Sure enough the propane tank was half-full and the stove worked. Coosie was like a little boy with a brand new toy. He made macaroni and cheese from a box, heated up beans from a can, and fried potatoes with smoked sausage and onions in them. He tested the oven and found that it worked too, and put on a big roast for the next day’s dinner and whipped up a lemon poppy seed cake from scratch.
“Five star ain’t got a thing on us.” He set the warm cake and the rest of the supper on the short bar.
“Damn straight!” Haley agreed.
He pointed a long-handled spoon at her. “You are still in trouble.”
“What’d she do?” Sawyer asked.
Coosie drew his eyebrows down at her. “You tell ’em.”
She raised her hand. “My name is Haley Belle McKay Levy. I am disgusting. I steal Oreos and strawberry Boone’s Farm wine and I bring donkeys in the house when it storms, and if he’s scared, he’s coming right back in here tonight, too.”
Buddy frowned. “M-m-my wine.”
She tilted her head up and laid the back of her hand on her forehead in a dramatic gesture. “It’s a disease. I couldn’t help myself. I’d been clean for twenty-three days and ten hours but the Oreos called my name and I took them. Then I found the wine and stole it too. It tasted like shit but I drank it and pretended I was having chocolate-covered strawberries and champagne.”
Sawyer glared at Coosie. “You had cookies in that wagon.”
“And Boone?” Rhett asked.
“Yes, he did. And I found them and now he doesn’t.” She put her wrists together and held them out. “Lock me away. I’m an addict. And beware. If I eat lemon cake, I turn into a slobbering monster.”
Buddy started the laughter and soon even Coosie was chuckling.
Haley bowed deeply and blew them all kisses.
Dewar started a slow clapping and the others followed suit. “Funny, but
that damn jackass is not coming back in this house, Haley.”
“That was an amazing performance. Now let’s eat before this food gets cold. It’s not every day you get cake on the trail,” Coosie said.
“Am I forgiven?” Haley asked.
“Hell, no! You still owe me a box of cookies and Buddy a bottle of Boone.”
“And I get your piece of lemon cake,” Finn said.
Haley air slapped at his arm. “This ain’t your fight, boy, but you touch my cake and I’ll show you what a fight is.”
The party mood lasted until she unfurled her bedroll and washed up behind a shut door with four walls around her. Buddy had brought in a small plastic pan of water for her and she was alone. She washed up, stripped down to her underwear, and crawled inside her sleeping bag. And it felt all wrong. The stars were out but the windows were too dirty to see them. The moon looked like a misshapen marshmallow, and the room smelled musty. She missed the clean smell of spring night air and the chirping crickets and frogs.
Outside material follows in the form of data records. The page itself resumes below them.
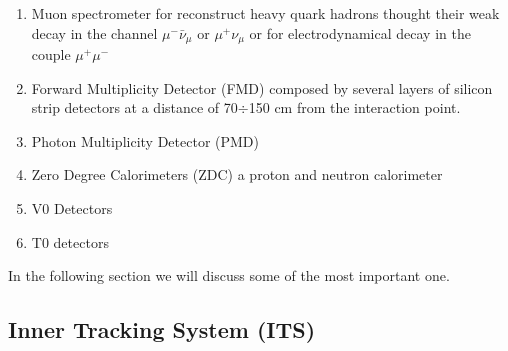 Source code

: \documentclass[12pt,a4paper]{book}
\begin{document}
\begin{itemize}
		\begin{enumerate}
			\item Muon spectrometer for reconstruct heavy quark hadrons thought their weak decay in the channel $\mu^- \bar{\nu}_\mu$ or $\mu^+ \nu_\mu$  or for electrodynamical decay in the couple $\mu^+ \mu^-$
			\item Forward Multiplicity Detector (FMD) composed by several layers of silicon strip detectors at a distance of 70$\div$150 cm from the interaction point.
			\item Photon Multiplicity Detector (PMD)
			\item Zero Degree Calorimeters (ZDC) a proton and neutron calorimeter
			\item V0 Detectors
			\item T0 detectors
		\end{enumerate}
\end{itemize}
\cite{Padhan:2924203} \cite{Arata:2922803}

	In the following section we will discuss some of the most important one.

	\subsection{Inner Tracking System (ITS)}
\end{document}
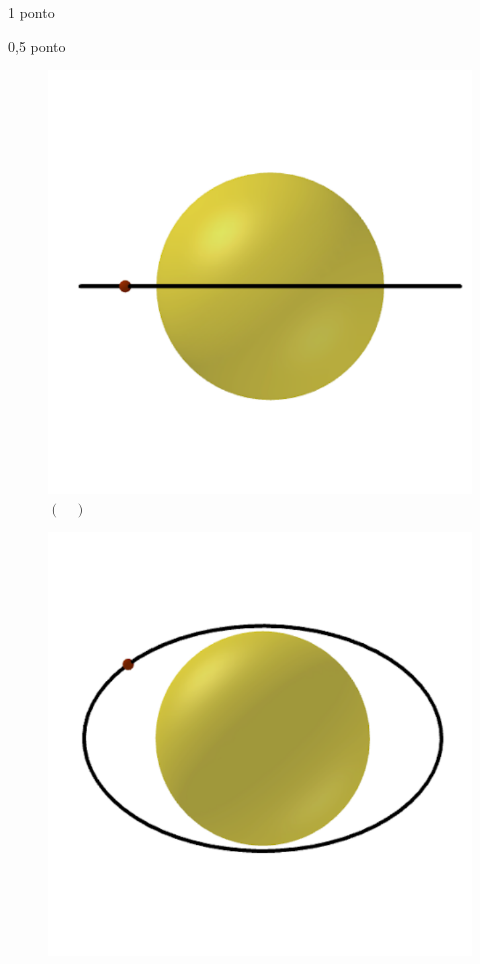 \documentclass{../lista}
\begin{document}
\begin{questao}{1 ponto}
\begin{pergunta}{0,5 ponto}
			\begin{multicols}{3}
				\begin{figure}[H]
					\centering
					\includegraphics[scale=0.2]{./img/5b1.png}
					\captionsetup{labelformat=empty}
					\caption{$(\quad)$}
				\end{figure}
				\begin{figure}[H]
					\centering
					\includegraphics[scale=0.2]{./img/5b2.png}

\end{figure}
\end{multicols}
\end{pergunta}
\end{questao}
\end{document}
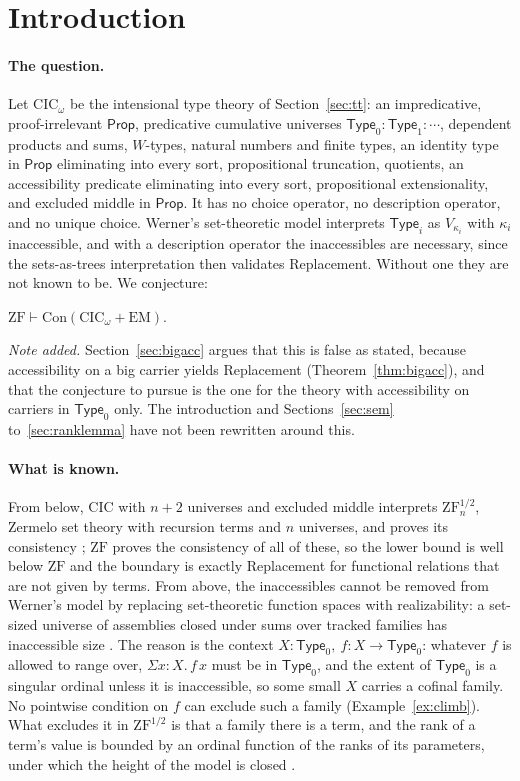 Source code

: \documentclass[10pt]{article}
\newcommand{\Prop}{\mathsf{Prop}}
\newcommand{\Type}{\mathsf{Type}}
\newcommand{\CIC}{\mathrm{CIC}}
\newcommand{\ZF}{\mathrm{ZF}}
\newcommand{\ZFh}{\mathrm{ZF}^{1/2}}
\newcommand{\EM}{\mathrm{EM}}
\newcommand{\Con}{\mathrm{Con}}
\begin{document}
\section{Introduction}

\paragraph{The question.}
Let $\CIC_\omega$ be the intensional type theory of
Section~\ref{sec:tt}: an impredicative, proof-irrelevant $\Prop$,
predicative cumulative universes $\Type_0:\Type_1:\cdots$, dependent
products and sums, $W$-types, natural numbers and finite types, an
identity type in $\Prop$ eliminating into every sort, propositional
truncation, quotients, an accessibility predicate eliminating into every
sort, propositional extensionality, and excluded middle in $\Prop$. It
has no choice operator, no description operator, and no unique choice.
Werner's set-theoretic model \cite{werner97} interprets $\Type_i$ as
$V_{\kappa_i}$ with $\kappa_i$ inaccessible, and with a description
operator the inaccessibles are necessary, since the sets-as-trees
interpretation then validates Replacement. Without one they are not
known to be. We conjecture:

\begin{conjecture}[main]\label{conj:main}
$\ZF\vdash\Con(\CIC_\omega+\EM)$.
\end{conjecture}

\emph{Note added.} Section~\ref{sec:bigacc} argues that this is false
as stated, because accessibility on a big carrier yields Replacement
(Theorem~\ref{thm:bigacc}), and that the conjecture to pursue is the one
for the theory with accessibility on carriers in $\Type_0$ only. The
introduction and Sections~\ref{sec:sem} to~\ref{sec:ranklemma} have not
been rewritten around this.

\paragraph{What is known.}
From below, $\CIC$ with $n+2$ universes and excluded middle interprets
$\ZFh_n$, Zermelo set theory with recursion terms and $n$ universes, and
proves its consistency \cite{paper2}; $\ZF$ proves the consistency of
all of these, so the lower bound is well below $\ZF$ and the boundary
is exactly Replacement for functional relations that are not given by
terms. From above, the inaccessibles cannot be removed from Werner's
model by replacing set-theoretic function spaces with realizability:
a set-sized universe of assemblies closed under sums over tracked
families has inaccessible size \cite[Prop.~4.4]{paper1}. The reason is
the context $X{:}\Type_0,\ f{:}X\to\Type_0$: whatever $f$ is allowed to
range over, $\Sigma x{:}X.\,f\,x$ must be in $\Type_0$, and the extent of
$\Type_0$ is a singular ordinal unless it is inaccessible, so some
small $X$ carries a cofinal family. No pointwise condition on $f$ can
exclude such a family (Example~\ref{ex:climb}). What excludes it in
$\ZFh$ is that a family there is a term, and the rank of a term's value
is bounded by an ordinal function of the ranks of its parameters, under
which the height of the model is closed \cite[\S3--4]{paper2}.
\end{document}

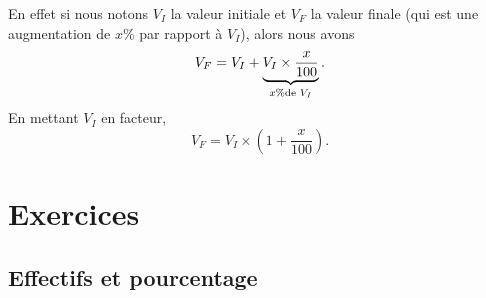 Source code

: En effet si nous notons \( V_I\) la valeur initiale et \( V_F\) la valeur finale (qui est une augmentation de \( x\%\) par rapport à \( V_I\)), alors nous avons
\begin{equation}
    V_F=V_I+\underbrace{V_I\times \frac{ x }{ 100 }}_{x\% \text{de \( V_I\)}}.
\end{equation}
En mettant \( V_I\) en facteur,
\begin{equation}
    V_F=V_I\times \left( 1+\frac{ x }{ 100 } \right).
\end{equation}

\section{Exercices}

\subsection{Effectifs et pourcentage}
Stick with me and I’ll make a redneck out of you.
Dewar’s words echoed in her ears but she didn’t want his words. She wanted his arms around her and his warm breath on her neck. She wanted the stars and moon above her, the noise of cattle, and even Eeyore’s brays. She slipped out of her sleeping bag and opened a window. Eeyore lifted his head and trotted over to it and she swore he whined. She eased out into the living room and had a hand on the door leading outside when Dewar raised up on an elbow.
“It’s not even raining,” he whispered.
She dropped her hand. “He’s lonely and scared and he’s used to keeping watch over me.”
“Leave a window open.”
“I did, but it’s not the same. He’ll start braying if you don’t let him come inside and then the boys will be mad because he woke them up.”
“You are one exasperating woman,” Dewar said.
She grinned and opened the door. As if he knew he should be quiet, Eeyore made his way from the ground into the trailer and into the bedroom as quiet as a Chihuahua instead of a full-grown donkey. He stood by the window and lowered his head as if telling Haley and Dewar that he’d let them know if anything dangerous threatened one of his cows.